(Records excerpted from a collection)
▬▬▬▬▬▬

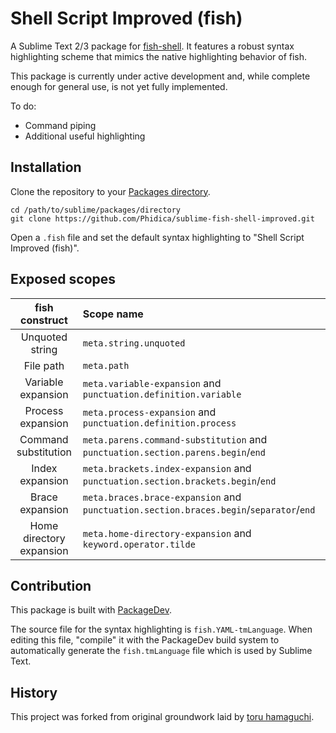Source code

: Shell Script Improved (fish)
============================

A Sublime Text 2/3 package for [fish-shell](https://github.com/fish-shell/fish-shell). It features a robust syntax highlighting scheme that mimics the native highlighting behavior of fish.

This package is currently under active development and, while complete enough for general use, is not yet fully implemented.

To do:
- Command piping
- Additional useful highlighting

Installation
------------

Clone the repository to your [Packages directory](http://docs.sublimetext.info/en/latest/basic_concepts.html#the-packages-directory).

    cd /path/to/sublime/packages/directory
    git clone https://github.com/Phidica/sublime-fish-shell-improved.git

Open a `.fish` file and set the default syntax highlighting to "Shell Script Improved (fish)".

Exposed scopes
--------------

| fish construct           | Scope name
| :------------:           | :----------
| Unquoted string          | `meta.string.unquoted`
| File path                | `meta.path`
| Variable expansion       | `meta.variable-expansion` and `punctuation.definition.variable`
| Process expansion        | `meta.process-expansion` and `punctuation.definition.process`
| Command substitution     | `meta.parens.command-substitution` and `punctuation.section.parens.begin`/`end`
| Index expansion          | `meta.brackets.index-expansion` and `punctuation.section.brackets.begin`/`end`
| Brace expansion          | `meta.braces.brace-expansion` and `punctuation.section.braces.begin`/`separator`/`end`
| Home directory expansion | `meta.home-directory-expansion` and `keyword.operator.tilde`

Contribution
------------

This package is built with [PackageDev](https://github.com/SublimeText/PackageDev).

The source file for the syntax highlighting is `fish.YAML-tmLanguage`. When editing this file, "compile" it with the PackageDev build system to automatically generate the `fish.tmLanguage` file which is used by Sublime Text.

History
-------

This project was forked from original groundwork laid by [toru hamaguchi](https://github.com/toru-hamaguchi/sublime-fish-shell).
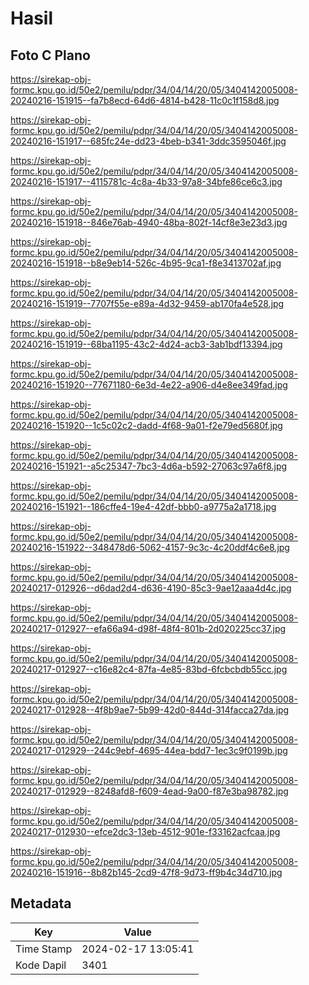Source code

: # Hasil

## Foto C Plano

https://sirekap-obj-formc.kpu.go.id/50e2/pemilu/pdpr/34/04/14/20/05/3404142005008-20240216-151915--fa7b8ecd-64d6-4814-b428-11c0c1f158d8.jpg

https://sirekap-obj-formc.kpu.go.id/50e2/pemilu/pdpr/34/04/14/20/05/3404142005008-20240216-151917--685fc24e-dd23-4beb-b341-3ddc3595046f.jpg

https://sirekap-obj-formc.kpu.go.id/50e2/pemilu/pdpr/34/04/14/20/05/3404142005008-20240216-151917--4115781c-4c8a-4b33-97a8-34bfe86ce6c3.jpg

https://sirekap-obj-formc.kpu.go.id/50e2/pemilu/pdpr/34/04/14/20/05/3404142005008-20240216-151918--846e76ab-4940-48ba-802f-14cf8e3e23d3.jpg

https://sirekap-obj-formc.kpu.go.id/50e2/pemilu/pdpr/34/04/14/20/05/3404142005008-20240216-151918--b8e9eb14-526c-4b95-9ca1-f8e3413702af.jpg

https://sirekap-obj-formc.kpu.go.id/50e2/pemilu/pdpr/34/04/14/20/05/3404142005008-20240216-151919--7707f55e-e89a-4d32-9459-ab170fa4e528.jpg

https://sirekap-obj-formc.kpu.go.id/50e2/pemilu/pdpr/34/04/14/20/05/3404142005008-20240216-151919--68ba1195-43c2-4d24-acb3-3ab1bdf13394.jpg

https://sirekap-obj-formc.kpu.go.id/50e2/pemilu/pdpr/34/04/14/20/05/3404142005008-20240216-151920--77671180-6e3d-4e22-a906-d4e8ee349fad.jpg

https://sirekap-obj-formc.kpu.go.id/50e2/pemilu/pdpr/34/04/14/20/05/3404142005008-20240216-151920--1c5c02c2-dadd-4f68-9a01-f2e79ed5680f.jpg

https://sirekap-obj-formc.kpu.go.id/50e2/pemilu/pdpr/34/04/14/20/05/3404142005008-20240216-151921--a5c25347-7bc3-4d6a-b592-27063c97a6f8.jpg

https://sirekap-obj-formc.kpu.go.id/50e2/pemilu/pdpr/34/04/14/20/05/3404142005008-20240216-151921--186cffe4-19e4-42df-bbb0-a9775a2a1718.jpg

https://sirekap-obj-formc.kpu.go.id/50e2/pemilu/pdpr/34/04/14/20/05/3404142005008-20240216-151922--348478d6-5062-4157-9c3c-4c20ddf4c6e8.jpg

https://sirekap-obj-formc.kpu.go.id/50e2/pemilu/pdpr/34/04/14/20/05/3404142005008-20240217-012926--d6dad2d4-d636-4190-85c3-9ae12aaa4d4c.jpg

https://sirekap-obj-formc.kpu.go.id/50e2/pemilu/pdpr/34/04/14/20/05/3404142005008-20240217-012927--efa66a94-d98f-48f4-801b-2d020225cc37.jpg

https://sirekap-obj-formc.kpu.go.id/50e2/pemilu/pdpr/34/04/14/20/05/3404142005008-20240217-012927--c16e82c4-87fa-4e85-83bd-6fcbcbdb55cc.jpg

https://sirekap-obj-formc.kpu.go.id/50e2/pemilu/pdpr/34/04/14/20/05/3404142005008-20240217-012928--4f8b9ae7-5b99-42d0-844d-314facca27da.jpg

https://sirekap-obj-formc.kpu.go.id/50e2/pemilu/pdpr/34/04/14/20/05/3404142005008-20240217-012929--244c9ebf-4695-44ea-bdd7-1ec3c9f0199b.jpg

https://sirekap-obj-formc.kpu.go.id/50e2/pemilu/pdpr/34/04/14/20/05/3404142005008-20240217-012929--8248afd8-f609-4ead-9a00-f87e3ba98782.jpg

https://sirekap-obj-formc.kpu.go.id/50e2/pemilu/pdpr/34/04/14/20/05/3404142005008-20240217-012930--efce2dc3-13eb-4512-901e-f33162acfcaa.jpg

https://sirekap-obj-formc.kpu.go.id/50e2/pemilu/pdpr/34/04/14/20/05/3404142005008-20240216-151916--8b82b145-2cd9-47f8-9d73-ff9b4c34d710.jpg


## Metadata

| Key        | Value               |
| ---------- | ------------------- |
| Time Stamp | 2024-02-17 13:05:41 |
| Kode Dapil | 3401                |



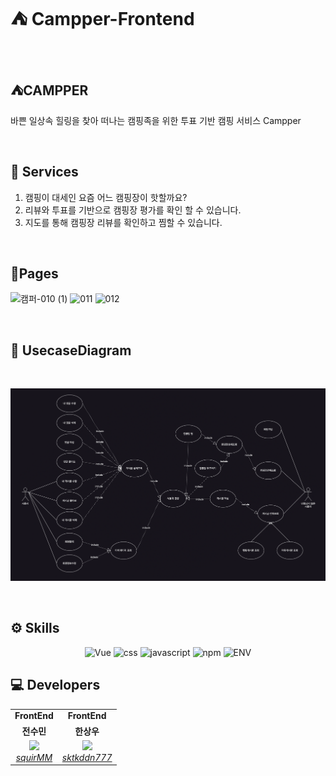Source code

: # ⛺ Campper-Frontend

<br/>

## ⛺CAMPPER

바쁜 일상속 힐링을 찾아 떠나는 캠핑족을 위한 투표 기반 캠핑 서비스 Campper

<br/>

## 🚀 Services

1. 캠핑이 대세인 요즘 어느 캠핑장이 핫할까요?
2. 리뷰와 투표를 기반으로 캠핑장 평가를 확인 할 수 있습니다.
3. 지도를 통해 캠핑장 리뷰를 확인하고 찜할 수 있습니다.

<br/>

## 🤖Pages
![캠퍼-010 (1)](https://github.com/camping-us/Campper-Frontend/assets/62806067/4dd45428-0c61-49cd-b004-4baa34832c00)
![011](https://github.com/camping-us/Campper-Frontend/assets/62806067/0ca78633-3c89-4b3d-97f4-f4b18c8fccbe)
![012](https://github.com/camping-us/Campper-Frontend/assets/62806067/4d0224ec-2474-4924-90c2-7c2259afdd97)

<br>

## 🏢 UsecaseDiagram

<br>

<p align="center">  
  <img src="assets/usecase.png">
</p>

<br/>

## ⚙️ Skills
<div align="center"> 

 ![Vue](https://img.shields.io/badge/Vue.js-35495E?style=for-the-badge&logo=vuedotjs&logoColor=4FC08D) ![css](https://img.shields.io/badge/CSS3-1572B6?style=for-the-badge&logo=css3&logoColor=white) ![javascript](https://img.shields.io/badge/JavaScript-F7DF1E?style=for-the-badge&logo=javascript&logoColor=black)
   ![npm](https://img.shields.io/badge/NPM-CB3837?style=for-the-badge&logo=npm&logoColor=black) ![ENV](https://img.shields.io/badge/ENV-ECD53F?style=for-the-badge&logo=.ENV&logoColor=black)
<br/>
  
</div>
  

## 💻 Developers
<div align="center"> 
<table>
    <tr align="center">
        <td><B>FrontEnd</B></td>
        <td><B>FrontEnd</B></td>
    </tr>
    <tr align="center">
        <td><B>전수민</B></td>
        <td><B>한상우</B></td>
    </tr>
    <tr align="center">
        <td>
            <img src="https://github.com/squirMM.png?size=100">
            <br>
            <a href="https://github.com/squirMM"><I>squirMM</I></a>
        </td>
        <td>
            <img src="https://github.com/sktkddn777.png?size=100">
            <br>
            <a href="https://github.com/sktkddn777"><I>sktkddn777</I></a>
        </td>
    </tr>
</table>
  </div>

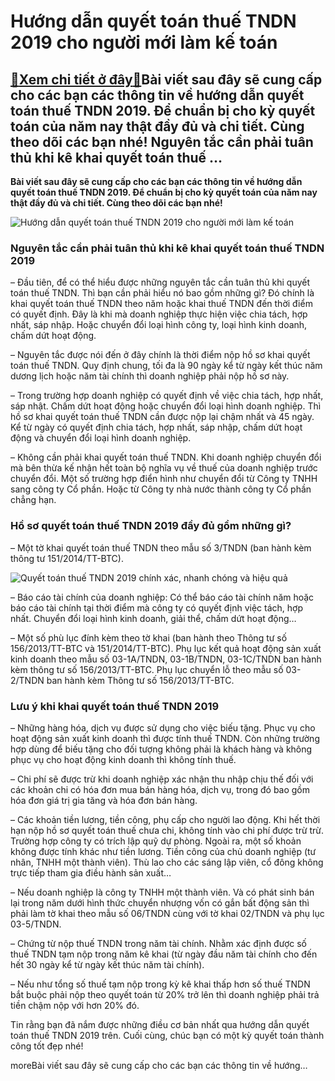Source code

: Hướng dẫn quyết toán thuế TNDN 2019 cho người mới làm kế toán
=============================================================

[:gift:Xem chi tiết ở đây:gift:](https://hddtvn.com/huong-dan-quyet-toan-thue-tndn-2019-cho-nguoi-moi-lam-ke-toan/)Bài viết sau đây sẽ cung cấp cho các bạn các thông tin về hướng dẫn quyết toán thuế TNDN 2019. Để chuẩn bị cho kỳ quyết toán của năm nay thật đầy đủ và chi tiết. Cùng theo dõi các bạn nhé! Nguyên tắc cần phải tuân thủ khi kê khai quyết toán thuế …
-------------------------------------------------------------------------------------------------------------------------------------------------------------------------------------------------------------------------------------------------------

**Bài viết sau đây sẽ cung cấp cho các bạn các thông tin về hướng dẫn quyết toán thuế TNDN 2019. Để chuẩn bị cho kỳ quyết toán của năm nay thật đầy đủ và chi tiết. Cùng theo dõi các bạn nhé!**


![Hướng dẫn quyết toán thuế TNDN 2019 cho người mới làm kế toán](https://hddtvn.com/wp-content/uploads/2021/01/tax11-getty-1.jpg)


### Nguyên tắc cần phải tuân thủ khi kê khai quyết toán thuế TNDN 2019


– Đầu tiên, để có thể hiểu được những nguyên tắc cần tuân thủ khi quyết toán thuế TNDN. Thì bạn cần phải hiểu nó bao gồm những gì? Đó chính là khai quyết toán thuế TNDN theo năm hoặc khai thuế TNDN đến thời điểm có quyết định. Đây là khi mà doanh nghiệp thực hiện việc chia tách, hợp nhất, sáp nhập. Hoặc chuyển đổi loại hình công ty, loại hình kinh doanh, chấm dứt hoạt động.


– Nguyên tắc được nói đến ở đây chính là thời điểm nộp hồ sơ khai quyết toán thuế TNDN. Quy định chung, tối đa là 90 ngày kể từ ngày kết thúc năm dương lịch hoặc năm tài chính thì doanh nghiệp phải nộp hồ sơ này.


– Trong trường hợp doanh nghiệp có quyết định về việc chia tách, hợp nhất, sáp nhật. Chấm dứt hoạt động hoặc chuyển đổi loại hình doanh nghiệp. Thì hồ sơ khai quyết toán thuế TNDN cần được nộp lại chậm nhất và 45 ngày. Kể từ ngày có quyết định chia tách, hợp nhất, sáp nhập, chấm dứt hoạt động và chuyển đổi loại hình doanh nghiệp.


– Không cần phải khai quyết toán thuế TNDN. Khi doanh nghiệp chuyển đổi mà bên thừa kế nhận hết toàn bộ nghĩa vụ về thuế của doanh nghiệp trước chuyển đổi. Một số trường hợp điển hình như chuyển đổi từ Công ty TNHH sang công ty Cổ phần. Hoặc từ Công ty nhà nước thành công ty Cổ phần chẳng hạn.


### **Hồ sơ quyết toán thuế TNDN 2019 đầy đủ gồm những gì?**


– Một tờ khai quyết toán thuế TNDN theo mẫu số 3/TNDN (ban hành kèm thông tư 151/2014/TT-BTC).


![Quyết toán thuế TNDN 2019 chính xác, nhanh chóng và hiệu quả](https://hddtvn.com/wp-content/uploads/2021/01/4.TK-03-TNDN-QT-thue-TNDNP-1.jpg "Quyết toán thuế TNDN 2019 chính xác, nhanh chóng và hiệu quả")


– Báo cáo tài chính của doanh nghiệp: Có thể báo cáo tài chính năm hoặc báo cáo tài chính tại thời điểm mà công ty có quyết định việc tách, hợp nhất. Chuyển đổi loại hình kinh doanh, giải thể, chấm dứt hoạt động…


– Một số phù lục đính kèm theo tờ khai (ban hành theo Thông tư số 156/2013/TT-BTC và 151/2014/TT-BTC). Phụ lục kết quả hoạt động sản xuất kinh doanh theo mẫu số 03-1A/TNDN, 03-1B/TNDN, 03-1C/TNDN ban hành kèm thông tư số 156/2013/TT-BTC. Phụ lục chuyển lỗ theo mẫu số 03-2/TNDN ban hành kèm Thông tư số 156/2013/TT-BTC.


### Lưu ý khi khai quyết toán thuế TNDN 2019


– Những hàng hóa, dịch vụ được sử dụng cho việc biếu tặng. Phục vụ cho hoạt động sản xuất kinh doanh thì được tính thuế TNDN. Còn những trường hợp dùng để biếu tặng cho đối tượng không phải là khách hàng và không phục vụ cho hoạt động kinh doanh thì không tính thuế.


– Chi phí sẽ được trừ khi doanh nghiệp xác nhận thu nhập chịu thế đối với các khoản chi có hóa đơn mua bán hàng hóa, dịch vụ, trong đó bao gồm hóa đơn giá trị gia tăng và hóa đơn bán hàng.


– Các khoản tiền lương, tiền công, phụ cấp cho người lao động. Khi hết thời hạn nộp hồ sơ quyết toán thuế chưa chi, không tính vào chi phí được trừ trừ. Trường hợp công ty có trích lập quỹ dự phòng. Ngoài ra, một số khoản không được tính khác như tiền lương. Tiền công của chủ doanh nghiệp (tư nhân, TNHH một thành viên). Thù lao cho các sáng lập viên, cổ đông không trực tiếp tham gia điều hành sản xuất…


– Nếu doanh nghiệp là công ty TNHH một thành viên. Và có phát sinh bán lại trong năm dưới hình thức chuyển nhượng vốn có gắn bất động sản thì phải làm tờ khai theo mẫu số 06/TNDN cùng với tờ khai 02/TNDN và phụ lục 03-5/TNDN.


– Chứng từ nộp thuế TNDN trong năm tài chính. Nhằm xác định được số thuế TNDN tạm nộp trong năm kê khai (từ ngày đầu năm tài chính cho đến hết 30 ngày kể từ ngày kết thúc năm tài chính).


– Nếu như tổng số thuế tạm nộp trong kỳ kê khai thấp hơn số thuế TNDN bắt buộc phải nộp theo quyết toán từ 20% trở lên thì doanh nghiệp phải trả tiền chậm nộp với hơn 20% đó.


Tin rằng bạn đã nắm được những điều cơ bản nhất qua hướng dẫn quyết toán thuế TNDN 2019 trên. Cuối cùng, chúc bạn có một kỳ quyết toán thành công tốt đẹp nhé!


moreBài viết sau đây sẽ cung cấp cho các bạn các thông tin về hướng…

▬▬▬▬▬▬

- [Assigned task] Say how many of the lines above include the word "packages", giving the figure alone.

- [Response below] 2